| Team (Wins) | Managers | Season |
| Hankyu Braves (4) | Toshiharu Ueda | 64–59–7 (.520) |
| Hiroshima Toyo Carp (0) | Takeshi Koba | 72–47–11 (.605), 4½ GA |
- Dates: October 25 – November 2
- MVP: Takashi Yamaguchi (Hankyu)
- FSA: Koji Yamamoto (Hiroshima)

= 1975 Japan Series =

The 1975 Japan Series was the championship series of Nippon Professional Baseball for the 1975 season. The 26th edition of the series, it was a best-of-seven playoff that matched the Central League champion Hiroshima Toyo Carp against the Pacific League champion Hankyu Braves. The series lasted six games due to ties in Game 1 and Game 4 as the Braves won the rest of the games to sweep the Carp for their first championship in franchise history.

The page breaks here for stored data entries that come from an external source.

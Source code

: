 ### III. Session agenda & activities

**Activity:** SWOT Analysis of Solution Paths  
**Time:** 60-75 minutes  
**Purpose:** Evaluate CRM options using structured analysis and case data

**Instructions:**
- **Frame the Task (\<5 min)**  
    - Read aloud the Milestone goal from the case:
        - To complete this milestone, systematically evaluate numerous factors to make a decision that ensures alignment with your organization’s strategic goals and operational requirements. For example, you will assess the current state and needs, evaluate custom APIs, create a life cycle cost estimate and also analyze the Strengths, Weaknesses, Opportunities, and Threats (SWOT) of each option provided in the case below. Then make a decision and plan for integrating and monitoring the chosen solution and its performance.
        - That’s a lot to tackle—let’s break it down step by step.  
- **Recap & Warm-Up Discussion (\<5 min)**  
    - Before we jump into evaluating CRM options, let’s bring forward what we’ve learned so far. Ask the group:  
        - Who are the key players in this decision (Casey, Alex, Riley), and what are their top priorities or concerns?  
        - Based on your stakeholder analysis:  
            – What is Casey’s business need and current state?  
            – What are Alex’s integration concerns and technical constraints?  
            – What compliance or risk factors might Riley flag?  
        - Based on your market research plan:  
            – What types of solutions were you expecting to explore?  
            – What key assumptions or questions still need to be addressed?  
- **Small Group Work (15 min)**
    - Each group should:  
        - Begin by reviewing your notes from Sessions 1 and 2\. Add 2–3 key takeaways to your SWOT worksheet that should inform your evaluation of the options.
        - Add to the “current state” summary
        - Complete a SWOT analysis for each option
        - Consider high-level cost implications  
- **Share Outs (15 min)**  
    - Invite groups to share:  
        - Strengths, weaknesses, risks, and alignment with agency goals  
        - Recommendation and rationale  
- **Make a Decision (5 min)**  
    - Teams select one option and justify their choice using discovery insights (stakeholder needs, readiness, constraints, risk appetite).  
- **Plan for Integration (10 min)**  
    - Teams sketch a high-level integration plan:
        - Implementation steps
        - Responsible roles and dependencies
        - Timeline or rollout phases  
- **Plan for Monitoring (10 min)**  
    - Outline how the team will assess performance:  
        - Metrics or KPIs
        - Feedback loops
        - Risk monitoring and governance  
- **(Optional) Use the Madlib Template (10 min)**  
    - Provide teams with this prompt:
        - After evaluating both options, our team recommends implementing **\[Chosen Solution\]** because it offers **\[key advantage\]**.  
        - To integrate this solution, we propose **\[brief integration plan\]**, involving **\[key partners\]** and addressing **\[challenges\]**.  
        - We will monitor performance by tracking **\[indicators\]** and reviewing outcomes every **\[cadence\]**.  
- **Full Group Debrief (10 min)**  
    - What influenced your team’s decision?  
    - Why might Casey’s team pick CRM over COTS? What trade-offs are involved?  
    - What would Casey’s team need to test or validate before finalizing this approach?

It is the only Japan Series to feature two tied games played.

== Summary ==
| Game | Score | Date | Location | Attendance |
| 1 | Braves – 3, Carp – 3 (11) | October 25 | Hankyu Nishinomiya Stadium | 24,694 |
| 2 | Braves – 5, Carp – 1 | October 26 | Hankyu Nishinomiya Stadium | 36,418 |
| 3 | Carp – 4, Braves – 7 | October 28 | Hiroshima Stadium | 25,000 |
| 4 | Carp – 4, Braves – 4 (13) | October 30 | Hiroshima Stadium | 25,002 |
| 5 | Carp – 1, Braves – 2 | October 31 | Hiroshima Stadium | 25,077 |
| 6 | Braves – 7, Carp – 3 | November 2 | Hankyu Nishinomiya Stadium | 30,371 |

NOTE: Games 1 and 4 ended tied because of 4:30:00 time limit. The current inning at 4:30:00 of play is the last inning.